When seven trillion dollars speaks, people listen.
That's the sort of clout BlackRock CEO, Larry Fink, commands when he announces that, going forward, his firm will incorporate environmental sustainability in its investment decisions.
BlackRock is the world’s largest asset manager with nearly $7 trillion in investments, and this move will fundamentally shift its investing policy — and could reshape how corporate America does business and put pressure on other large money managers to follow suit.
Mr. Fink’s annual letter to the chief executives of the world’s largest companies is closely watched, and in the 2020 edition he said BlackRock would begin to exit certain investments that “present a high sustainability-related risk,” such as those in coal producers.

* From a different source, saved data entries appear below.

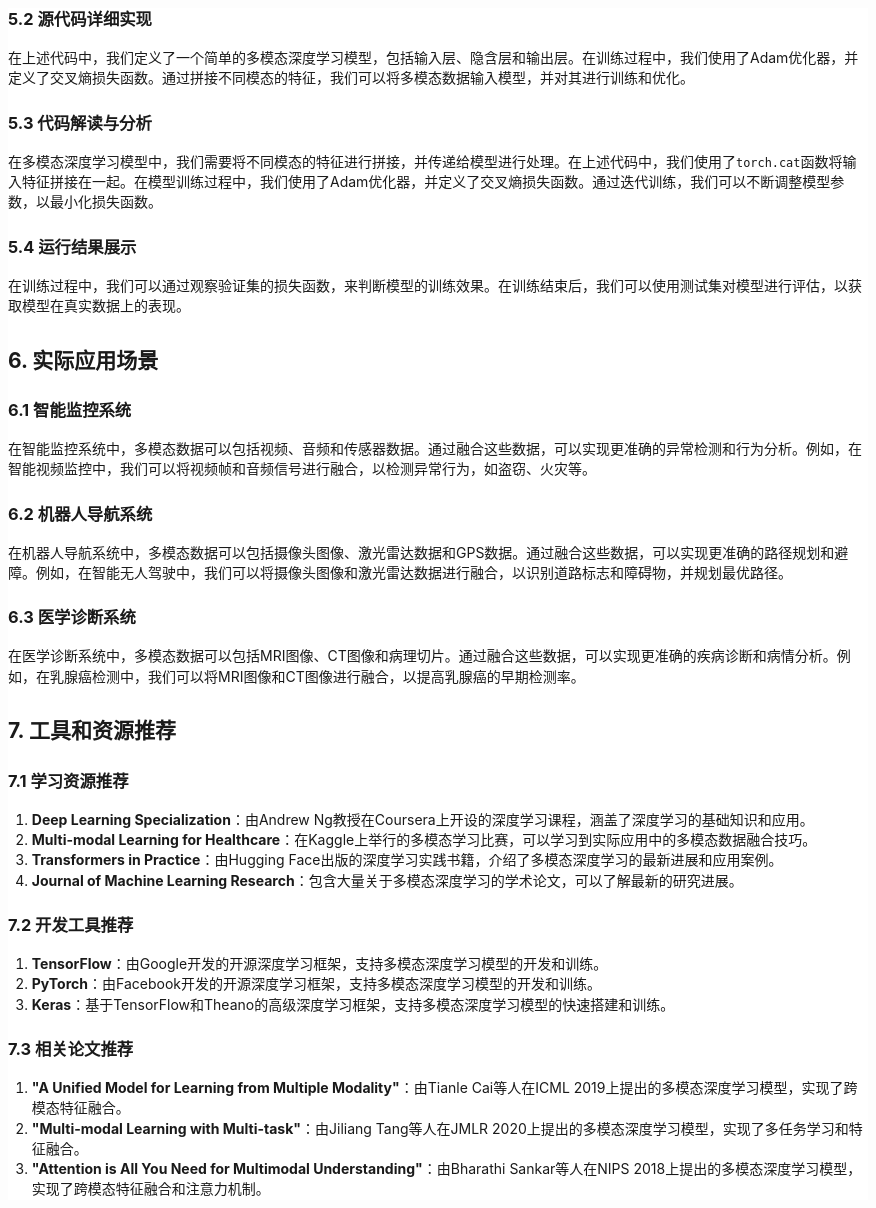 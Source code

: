 ### 5.2 源代码详细实现

在上述代码中，我们定义了一个简单的多模态深度学习模型，包括输入层、隐含层和输出层。在训练过程中，我们使用了Adam优化器，并定义了交叉熵损失函数。通过拼接不同模态的特征，我们可以将多模态数据输入模型，并对其进行训练和优化。

### 5.3 代码解读与分析

在多模态深度学习模型中，我们需要将不同模态的特征进行拼接，并传递给模型进行处理。在上述代码中，我们使用了`torch.cat`函数将输入特征拼接在一起。在模型训练过程中，我们使用了Adam优化器，并定义了交叉熵损失函数。通过迭代训练，我们可以不断调整模型参数，以最小化损失函数。

### 5.4 运行结果展示

在训练过程中，我们可以通过观察验证集的损失函数，来判断模型的训练效果。在训练结束后，我们可以使用测试集对模型进行评估，以获取模型在真实数据上的表现。

## 6. 实际应用场景

### 6.1 智能监控系统

在智能监控系统中，多模态数据可以包括视频、音频和传感器数据。通过融合这些数据，可以实现更准确的异常检测和行为分析。例如，在智能视频监控中，我们可以将视频帧和音频信号进行融合，以检测异常行为，如盗窃、火灾等。

### 6.2 机器人导航系统

在机器人导航系统中，多模态数据可以包括摄像头图像、激光雷达数据和GPS数据。通过融合这些数据，可以实现更准确的路径规划和避障。例如，在智能无人驾驶中，我们可以将摄像头图像和激光雷达数据进行融合，以识别道路标志和障碍物，并规划最优路径。

### 6.3 医学诊断系统

在医学诊断系统中，多模态数据可以包括MRI图像、CT图像和病理切片。通过融合这些数据，可以实现更准确的疾病诊断和病情分析。例如，在乳腺癌检测中，我们可以将MRI图像和CT图像进行融合，以提高乳腺癌的早期检测率。

## 7. 工具和资源推荐

### 7.1 学习资源推荐

1. **Deep Learning Specialization**：由Andrew Ng教授在Coursera上开设的深度学习课程，涵盖了深度学习的基础知识和应用。
2. **Multi-modal Learning for Healthcare**：在Kaggle上举行的多模态学习比赛，可以学习到实际应用中的多模态数据融合技巧。
3. **Transformers in Practice**：由Hugging Face出版的深度学习实践书籍，介绍了多模态深度学习的最新进展和应用案例。
4. **Journal of Machine Learning Research**：包含大量关于多模态深度学习的学术论文，可以了解最新的研究进展。

### 7.2 开发工具推荐

1. **TensorFlow**：由Google开发的开源深度学习框架，支持多模态深度学习模型的开发和训练。
2. **PyTorch**：由Facebook开发的开源深度学习框架，支持多模态深度学习模型的开发和训练。
3. **Keras**：基于TensorFlow和Theano的高级深度学习框架，支持多模态深度学习模型的快速搭建和训练。

### 7.3 相关论文推荐

1. **"A Unified Model for Learning from Multiple Modality"**：由Tianle Cai等人在ICML 2019上提出的多模态深度学习模型，实现了跨模态特征融合。
2. **"Multi-modal Learning with Multi-task"**：由Jiliang Tang等人在JMLR 2020上提出的多模态深度学习模型，实现了多任务学习和特征融合。
3. **"Attention is All You Need for Multimodal Understanding"**：由Bharathi Sankar等人在NIPS 2018上提出的多模态深度学习模型，实现了跨模态特征融合和注意力机制。
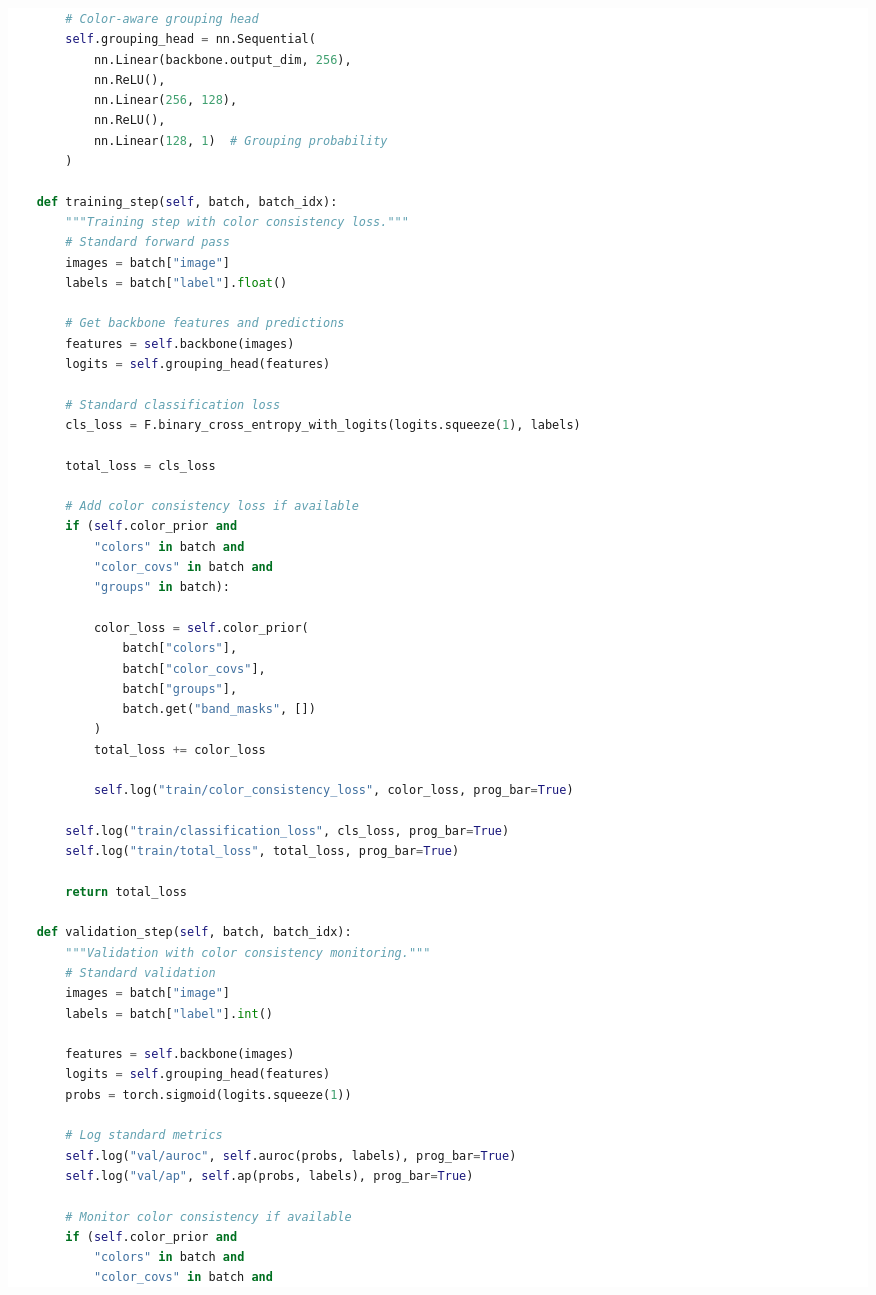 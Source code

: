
 ```python
        # Color-aware grouping head
        self.grouping_head = nn.Sequential(
            nn.Linear(backbone.output_dim, 256),
            nn.ReLU(),
            nn.Linear(256, 128),
            nn.ReLU(),
            nn.Linear(128, 1)  # Grouping probability
        )
    
    def training_step(self, batch, batch_idx):
        """Training step with color consistency loss."""
        # Standard forward pass
        images = batch["image"]
        labels = batch["label"].float()
        
        # Get backbone features and predictions
        features = self.backbone(images)
        logits = self.grouping_head(features)
        
        # Standard classification loss
        cls_loss = F.binary_cross_entropy_with_logits(logits.squeeze(1), labels)
        
        total_loss = cls_loss
        
        # Add color consistency loss if available
        if (self.color_prior and 
            "colors" in batch and 
            "color_covs" in batch and 
            "groups" in batch):
            
            color_loss = self.color_prior(
                batch["colors"],
                batch["color_covs"], 
                batch["groups"],
                batch.get("band_masks", [])
            )
            total_loss += color_loss
            
            self.log("train/color_consistency_loss", color_loss, prog_bar=True)
        
        self.log("train/classification_loss", cls_loss, prog_bar=True)
        self.log("train/total_loss", total_loss, prog_bar=True)
        
        return total_loss
    
    def validation_step(self, batch, batch_idx):
        """Validation with color consistency monitoring."""
        # Standard validation
        images = batch["image"]
        labels = batch["label"].int()
        
        features = self.backbone(images)
        logits = self.grouping_head(features)
        probs = torch.sigmoid(logits.squeeze(1))
        
        # Log standard metrics
        self.log("val/auroc", self.auroc(probs, labels), prog_bar=True)
        self.log("val/ap", self.ap(probs, labels), prog_bar=True)
        
        # Monitor color consistency if available
        if (self.color_prior and 
            "colors" in batch and 
            "color_covs" in batch and 
```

His intent is to encourage every company, not just energy firms, to rethink their carbon footprints.
“Awareness is rapidly changing, and I believe we are on the edge of a fundamental reshaping of finance,” Mr. Fink wrote in the letter, which was obtained by The New York Times. “The evidence on climate risk is compelling investors to reassess core assumptions about modern finance.”The worm, it seems, is turning for high carbon, low value fossil fuels. Good thing we bought that pipeline for way above fair market value just before the world opted for survival.
Those Texas bandits at Kinder Morgan must be laughing their asses off at how the Trudeau government paid them top dollar just when they were ready to walk away from the whole thing. I'll bet they saw this unfolding. They knew it takes decades to recover the construction investment before ever turning a profit on a pipeline and they knew that bitumen was a likely "stranded asset."
Meanwhile, when Jason Kenney praises Justin, you know the feds screwed up.
4 comments:
The writing's on the wall, Mound. But an astonishing number of people can't read.
I'm not sure they can't read what's happening, Owen. My next post focuses on whether Ottawa's hands are already tied. If the markets bail out will Ottawa treat the Tar Sands as Canada's TARP asset and step in to keep the industry afloat?
I wonder who advised Trudeau and crew to buy the pipeline. Surely, someone other than Kinder Morgan was directing, demanding, covering their own interests.
Time will tell how serious BlackRock is about environmental sustainability in its investment decisions.
"Time will tell" - I learned when I studied journalism that those words were never to be uttered. Yet many journos still use it to wrap up their reports. It's the equivalent of saying "I haven't got a fucking clue."